● **PROBLEM DETAILS**
The answer must consist of each line of the records below that contains the string "also".
++++++++++
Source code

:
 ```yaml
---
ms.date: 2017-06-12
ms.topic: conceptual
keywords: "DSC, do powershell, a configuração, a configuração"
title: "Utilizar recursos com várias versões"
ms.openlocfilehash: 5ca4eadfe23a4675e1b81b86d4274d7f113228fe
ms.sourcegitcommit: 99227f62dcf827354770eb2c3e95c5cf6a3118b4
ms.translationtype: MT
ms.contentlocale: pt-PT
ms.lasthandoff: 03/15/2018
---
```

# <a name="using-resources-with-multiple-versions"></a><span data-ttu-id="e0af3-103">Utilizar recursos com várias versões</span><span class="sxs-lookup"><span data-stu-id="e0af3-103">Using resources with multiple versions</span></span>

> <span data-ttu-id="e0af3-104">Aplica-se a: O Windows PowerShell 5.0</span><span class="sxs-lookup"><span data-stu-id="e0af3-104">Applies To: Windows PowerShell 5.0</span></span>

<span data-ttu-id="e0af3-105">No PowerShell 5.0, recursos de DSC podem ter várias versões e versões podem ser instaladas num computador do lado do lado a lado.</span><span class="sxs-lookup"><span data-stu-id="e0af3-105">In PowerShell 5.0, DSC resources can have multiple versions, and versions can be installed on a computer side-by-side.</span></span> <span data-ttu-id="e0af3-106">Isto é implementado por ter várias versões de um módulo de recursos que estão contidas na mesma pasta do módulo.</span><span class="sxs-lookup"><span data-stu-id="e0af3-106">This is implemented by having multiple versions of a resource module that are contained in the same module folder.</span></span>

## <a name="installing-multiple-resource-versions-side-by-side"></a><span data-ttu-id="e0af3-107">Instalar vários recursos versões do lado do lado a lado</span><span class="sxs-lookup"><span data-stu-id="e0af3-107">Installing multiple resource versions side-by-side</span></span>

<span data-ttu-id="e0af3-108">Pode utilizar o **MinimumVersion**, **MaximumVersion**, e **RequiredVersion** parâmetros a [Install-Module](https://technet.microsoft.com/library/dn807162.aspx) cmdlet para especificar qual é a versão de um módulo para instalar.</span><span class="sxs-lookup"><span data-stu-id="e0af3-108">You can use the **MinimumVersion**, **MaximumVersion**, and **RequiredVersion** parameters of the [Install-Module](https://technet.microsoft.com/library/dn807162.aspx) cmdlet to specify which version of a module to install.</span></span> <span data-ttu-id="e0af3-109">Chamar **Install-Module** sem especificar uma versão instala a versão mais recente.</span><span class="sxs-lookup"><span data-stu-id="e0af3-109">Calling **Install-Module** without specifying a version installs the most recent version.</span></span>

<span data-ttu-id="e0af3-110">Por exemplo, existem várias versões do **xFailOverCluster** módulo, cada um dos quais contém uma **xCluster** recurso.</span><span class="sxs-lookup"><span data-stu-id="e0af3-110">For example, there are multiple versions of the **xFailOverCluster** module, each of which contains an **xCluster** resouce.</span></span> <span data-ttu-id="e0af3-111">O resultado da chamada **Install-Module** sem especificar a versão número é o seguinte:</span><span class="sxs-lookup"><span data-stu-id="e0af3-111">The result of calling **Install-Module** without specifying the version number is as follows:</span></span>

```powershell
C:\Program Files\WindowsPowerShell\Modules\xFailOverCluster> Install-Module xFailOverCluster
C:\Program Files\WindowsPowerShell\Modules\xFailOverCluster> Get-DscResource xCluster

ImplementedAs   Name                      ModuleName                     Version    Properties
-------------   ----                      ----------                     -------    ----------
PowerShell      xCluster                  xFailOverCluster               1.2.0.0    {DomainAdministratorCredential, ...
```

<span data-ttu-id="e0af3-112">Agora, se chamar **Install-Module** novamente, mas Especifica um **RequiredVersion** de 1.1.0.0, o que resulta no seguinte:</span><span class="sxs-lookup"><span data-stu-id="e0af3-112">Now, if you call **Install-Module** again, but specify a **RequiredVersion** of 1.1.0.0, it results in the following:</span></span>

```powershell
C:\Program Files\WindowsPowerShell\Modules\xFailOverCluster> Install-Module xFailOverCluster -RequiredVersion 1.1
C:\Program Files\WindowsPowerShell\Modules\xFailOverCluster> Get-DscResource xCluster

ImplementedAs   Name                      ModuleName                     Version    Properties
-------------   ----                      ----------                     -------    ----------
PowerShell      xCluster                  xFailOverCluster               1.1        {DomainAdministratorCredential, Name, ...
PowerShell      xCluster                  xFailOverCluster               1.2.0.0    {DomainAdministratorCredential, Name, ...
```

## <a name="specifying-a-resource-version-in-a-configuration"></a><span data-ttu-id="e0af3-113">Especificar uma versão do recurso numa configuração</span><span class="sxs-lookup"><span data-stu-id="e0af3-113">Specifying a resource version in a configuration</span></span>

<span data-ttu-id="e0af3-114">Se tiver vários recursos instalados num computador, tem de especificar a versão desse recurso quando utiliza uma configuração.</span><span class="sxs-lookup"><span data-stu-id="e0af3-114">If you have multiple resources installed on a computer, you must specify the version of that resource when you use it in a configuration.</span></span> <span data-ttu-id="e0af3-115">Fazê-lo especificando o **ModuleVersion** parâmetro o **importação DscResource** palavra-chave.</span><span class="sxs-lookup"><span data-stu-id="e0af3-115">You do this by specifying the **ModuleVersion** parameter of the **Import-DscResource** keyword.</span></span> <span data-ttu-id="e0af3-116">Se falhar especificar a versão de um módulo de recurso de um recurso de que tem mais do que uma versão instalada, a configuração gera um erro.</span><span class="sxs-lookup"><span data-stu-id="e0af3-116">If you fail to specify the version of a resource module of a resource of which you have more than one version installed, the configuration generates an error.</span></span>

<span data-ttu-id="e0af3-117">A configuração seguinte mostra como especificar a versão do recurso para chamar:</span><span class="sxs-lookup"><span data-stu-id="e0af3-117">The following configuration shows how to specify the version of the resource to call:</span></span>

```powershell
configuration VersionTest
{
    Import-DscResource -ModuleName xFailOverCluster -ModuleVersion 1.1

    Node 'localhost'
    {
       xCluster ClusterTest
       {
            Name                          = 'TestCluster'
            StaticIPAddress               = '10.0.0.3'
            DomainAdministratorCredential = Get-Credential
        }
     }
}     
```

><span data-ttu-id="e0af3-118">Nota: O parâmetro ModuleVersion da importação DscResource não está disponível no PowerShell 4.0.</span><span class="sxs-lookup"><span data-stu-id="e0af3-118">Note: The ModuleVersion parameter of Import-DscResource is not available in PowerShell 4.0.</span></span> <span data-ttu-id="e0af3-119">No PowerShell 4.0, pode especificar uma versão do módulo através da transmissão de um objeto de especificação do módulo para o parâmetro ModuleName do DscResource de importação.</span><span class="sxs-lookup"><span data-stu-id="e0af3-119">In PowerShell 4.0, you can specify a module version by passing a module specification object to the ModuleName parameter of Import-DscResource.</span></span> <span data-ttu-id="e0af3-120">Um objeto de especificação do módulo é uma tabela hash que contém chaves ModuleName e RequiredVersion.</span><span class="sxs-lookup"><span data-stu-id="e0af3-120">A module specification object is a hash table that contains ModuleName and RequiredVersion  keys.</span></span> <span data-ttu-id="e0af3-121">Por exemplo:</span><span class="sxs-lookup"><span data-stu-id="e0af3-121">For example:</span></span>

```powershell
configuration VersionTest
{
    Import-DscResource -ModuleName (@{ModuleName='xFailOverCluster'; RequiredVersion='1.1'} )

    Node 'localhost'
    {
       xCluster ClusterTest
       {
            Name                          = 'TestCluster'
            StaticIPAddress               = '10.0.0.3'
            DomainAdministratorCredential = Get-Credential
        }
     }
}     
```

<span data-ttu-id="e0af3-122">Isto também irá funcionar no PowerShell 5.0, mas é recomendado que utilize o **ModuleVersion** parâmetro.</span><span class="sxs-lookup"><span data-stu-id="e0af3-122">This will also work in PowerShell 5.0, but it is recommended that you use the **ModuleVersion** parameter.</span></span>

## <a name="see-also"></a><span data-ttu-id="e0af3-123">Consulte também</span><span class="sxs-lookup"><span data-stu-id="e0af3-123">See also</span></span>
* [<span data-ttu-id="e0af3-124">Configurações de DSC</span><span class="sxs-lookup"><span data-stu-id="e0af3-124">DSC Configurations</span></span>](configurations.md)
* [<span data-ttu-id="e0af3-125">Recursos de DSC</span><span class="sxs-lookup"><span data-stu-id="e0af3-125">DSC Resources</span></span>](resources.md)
++++++++++
● **SOLUTION FOR THIS TASK**
<span data-ttu-id="e0af3-122">Isto também irá funcionar no PowerShell 5.0, mas é recomendado que utilize o **ModuleVersion** parâmetro.</span><span class="sxs-lookup"><span data-stu-id="e0af3-122">This will also work in PowerShell 5.0, but it is recommended that you use the **ModuleVersion** parameter.</span></span>
## <a name="see-also"></a><span data-ttu-id="e0af3-123">Consulte também</span><span class="sxs-lookup"><span data-stu-id="e0af3-123">See also</span></span>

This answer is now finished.